26 October 2016

Donald Trump is Not Such a Bad Candidate

It's been a bizarre election.

This graph might depict as simply as any how unique Trump is.


As of 24 October 2012, Romney had received 37 endorsements from major newspapers. 4 years later, Trump had received 1. One.

Politico adds smaller newspapers to this tally. By their count, the endorsements run like this:
Clinton: 200+
Not Trump: ~12
Not Clinton: 1
No endorsement: 38
Trump: 6

By Politico's count, twice as many newspapers told their readers to vote for anyone but Trump as told their readers to vote for Trump. And half of the newspapers to endorse Trump during the primaries were either owned by his son-in-law or were the National Enquirer. While he has struggled to get endorsements from newspapers not owned by Sheldon Adelson, as of 1 November the KKK's official newspaper endorsed Trump.

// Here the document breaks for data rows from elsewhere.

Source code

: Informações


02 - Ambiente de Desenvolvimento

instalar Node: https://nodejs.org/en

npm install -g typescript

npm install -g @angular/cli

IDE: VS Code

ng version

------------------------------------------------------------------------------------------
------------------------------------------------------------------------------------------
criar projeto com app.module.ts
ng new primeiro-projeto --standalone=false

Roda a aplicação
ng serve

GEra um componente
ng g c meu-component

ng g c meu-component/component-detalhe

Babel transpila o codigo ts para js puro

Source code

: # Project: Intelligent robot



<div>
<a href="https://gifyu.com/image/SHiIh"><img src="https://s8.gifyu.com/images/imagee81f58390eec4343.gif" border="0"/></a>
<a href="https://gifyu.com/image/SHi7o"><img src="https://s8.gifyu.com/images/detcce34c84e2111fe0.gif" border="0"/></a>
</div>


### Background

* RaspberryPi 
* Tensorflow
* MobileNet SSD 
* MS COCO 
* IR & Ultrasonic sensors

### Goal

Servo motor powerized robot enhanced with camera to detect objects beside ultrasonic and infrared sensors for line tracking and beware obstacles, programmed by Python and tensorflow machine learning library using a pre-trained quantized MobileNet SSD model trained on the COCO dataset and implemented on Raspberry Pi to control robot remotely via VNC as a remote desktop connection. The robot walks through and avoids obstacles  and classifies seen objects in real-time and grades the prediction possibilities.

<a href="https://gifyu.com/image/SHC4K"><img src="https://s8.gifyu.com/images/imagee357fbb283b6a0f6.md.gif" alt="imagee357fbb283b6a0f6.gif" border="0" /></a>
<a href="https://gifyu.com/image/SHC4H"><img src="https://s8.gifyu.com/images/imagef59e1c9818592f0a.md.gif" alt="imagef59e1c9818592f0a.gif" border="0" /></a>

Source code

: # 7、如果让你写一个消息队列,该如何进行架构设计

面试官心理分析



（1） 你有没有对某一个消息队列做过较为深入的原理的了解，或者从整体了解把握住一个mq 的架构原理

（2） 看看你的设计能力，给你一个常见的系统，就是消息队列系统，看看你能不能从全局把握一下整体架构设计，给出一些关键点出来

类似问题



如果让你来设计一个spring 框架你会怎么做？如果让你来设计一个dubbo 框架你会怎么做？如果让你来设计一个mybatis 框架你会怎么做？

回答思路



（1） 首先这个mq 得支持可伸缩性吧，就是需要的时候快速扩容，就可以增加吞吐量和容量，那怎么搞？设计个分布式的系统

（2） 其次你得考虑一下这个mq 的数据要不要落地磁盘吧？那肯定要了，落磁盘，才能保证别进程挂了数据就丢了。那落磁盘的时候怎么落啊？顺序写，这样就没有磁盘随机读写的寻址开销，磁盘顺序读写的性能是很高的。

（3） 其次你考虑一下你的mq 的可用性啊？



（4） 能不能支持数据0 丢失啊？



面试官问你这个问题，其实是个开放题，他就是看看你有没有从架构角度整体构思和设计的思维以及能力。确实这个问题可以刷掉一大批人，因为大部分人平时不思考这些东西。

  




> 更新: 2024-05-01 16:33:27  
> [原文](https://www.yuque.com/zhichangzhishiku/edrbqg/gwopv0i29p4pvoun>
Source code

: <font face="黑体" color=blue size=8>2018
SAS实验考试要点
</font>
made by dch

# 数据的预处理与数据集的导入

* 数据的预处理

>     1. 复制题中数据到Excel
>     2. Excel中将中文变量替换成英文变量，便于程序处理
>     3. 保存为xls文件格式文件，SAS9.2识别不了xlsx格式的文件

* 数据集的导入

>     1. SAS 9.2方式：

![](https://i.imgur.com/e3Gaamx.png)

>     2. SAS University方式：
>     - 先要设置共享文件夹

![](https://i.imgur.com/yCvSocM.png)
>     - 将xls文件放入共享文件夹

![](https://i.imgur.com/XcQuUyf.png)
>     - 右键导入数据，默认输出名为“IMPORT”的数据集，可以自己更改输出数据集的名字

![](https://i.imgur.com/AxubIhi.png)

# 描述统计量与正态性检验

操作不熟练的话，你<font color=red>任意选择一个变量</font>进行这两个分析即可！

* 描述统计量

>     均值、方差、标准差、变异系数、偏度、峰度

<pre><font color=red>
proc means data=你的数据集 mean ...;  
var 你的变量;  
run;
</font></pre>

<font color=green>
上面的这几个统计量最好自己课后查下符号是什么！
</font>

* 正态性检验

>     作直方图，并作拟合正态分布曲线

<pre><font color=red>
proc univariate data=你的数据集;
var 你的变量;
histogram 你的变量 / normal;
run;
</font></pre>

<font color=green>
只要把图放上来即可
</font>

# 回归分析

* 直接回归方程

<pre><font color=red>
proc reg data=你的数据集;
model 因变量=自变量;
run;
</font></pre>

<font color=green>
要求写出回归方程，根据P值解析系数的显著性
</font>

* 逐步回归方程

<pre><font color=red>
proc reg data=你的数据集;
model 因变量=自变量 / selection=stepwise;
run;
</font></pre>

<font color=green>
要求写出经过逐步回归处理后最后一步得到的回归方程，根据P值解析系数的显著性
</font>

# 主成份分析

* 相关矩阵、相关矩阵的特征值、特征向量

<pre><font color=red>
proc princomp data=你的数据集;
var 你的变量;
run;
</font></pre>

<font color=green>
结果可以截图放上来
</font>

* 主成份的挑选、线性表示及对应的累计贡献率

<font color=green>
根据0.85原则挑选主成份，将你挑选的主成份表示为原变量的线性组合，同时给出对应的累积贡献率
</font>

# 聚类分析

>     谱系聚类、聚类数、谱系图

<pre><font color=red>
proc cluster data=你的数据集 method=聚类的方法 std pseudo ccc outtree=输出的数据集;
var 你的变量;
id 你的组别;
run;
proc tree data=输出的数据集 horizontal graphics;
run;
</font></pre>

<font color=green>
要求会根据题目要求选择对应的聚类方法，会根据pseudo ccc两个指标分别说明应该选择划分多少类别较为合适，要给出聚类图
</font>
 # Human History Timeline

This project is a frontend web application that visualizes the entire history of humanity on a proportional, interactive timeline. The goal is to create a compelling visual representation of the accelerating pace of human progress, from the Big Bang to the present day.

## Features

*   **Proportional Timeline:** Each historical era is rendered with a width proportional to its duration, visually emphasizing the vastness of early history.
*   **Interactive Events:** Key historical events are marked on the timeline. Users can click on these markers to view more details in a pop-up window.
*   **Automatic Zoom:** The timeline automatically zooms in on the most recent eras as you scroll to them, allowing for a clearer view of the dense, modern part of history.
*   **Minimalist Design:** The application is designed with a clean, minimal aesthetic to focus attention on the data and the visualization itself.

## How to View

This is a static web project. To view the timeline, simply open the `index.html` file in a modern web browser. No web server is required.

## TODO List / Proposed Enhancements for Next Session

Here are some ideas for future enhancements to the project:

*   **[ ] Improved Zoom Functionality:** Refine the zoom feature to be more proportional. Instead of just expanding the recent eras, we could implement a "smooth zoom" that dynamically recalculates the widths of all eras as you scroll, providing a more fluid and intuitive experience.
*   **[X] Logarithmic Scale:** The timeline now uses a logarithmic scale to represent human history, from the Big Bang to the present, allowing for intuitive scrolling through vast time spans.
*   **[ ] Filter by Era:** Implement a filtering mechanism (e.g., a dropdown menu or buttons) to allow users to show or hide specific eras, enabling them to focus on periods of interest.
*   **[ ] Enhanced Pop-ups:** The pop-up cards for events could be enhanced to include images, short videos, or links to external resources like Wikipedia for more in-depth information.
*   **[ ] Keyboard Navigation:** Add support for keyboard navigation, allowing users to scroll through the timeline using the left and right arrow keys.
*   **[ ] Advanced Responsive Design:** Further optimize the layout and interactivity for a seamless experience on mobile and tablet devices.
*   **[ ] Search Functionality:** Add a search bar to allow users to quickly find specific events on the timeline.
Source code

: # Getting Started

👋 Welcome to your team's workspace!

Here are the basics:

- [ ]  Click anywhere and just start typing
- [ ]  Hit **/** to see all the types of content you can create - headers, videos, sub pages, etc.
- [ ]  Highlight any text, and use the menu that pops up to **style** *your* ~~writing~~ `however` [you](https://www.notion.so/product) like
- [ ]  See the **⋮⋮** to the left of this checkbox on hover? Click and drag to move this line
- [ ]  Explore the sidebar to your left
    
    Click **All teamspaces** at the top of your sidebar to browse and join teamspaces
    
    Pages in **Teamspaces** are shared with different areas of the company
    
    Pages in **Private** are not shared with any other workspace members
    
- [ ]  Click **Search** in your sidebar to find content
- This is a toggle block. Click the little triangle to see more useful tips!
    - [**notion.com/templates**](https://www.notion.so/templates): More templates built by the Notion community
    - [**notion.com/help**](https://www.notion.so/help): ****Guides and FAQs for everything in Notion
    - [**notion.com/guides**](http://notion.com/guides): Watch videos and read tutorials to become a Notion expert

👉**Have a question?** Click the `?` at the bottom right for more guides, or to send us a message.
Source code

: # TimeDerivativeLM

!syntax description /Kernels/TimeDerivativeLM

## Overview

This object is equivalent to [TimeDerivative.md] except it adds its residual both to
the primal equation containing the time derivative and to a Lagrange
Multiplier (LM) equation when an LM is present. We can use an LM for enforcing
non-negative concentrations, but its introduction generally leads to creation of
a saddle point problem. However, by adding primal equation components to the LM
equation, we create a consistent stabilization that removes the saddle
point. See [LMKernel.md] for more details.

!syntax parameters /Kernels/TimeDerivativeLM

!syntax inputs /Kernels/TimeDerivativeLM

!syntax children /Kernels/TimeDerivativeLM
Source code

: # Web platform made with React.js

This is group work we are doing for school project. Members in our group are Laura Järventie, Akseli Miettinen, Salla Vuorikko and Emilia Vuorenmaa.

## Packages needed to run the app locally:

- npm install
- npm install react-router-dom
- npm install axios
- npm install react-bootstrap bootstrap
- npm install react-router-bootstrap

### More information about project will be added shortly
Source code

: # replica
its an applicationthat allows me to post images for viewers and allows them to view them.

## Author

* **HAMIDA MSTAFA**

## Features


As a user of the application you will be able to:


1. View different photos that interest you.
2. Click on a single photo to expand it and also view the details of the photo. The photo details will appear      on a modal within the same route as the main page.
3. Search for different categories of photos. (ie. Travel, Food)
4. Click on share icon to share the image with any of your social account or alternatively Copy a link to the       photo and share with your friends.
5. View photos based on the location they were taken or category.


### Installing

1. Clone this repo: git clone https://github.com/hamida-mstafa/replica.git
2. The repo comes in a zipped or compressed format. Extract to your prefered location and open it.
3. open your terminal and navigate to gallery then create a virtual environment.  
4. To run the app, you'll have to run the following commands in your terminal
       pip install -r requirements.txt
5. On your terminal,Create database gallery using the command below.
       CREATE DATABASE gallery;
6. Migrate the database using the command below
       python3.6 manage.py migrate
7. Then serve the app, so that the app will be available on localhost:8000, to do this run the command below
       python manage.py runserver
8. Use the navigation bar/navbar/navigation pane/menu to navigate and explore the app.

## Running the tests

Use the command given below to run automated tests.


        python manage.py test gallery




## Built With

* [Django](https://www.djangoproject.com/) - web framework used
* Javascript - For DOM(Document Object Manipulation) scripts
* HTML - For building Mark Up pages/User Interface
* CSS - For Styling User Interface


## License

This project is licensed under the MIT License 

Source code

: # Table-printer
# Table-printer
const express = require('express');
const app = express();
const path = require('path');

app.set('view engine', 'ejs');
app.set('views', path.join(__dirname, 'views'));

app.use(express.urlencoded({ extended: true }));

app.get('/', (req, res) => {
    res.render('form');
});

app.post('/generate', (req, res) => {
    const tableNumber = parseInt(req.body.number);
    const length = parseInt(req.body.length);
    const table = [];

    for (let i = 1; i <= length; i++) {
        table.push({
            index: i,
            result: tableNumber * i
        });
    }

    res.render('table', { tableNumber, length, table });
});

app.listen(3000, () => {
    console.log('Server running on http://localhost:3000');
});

In addition, historically rare or unique endorsements went against him. USA Today had never before endorsed a candidate in their 40+ year history. They still haven't but they did endorse any candidate but Trump. The Atlantic endorses a presidential candidate about once per century. In 1860 they endorsed Lincoln and in 1964 they endorsed Johnson. This year they endorsed Clinton. Foreign Affairs is 40-some years old and has never before endorsed a candidate but this year they endorsed Clinton.

It's more personal than mere newspapers. Not a single living Secretary of State endorses Trump. Only one of six living nominees for the Republican presidency endorse him. And all former presidents - Republican and Democrats - oppose him.

These endorsements are partly about his outrageously sexist comments but mostly about his incoherent policies. His budget will explode the deficit but he dismisses that because he'll make GDP grow at 4%. (It has averaged 2% per capita for just about the entirety of the post-Civil War period.) He'll ban immigrants based on a religious test but that's okay because they're just Muslims. He will repeal NAFTA and other trade agreements, setting off a trade war that will end badly on both sides but with casualties in the form of lost jobs and higher prices. He'll disband NATO and cooperate with Putin. And he seems fairly ambivalent about the democratic process itself, the first candidate in history to both promise to jail his opponent (well, first candidate outside of banana republics and autocracies in developing nations) and refuse to accept the results of a democratic vote. And to top it off, he's attacked leaders of his own party, turning his supporters against them when he wants revenge for a perceived offense, starting what is essentially a civil war within the GOP.

So what's most bizarre of all? It doesn't seem to make a huge difference in his poll numbers.


Based on the latest from fivethirtyeight - which essentially averages dozens of reputable polls, adjusting for their historic bias and methodology - Trump now has 44% of the popular vote. This puts him ahead of George H. Bush in 1992 and Bob Dole in 1996 and only slightly behind John McCain in 2008. 44% is not good but it is not that far behind George W. Bush's 47.9% in 2000, which was enough to win the electoral vote (in spite of losing the popular vote).

He compares even more favorably to Democratic candidates.

His 44% puts him ahead of McGovern in 1972, Carter in 1980 (in his re-election run) , Mondale in 1984, and Clinton in 1992 (in his first run).  He's doing better than 4 of the last eleven Democrats who ran for the presidency.

You might think that Trump is easily the worst candidate in modern times. Based on polls just 2 weeks out from election day, you're wrong. The data suggests that he doesn't upset Americans as much as half a dozen of the candidates they've seen since the modern primaries began. (And 3 of those 6 actually sat in the Oval Office.) That might just be the oddest thing about this bizarre election.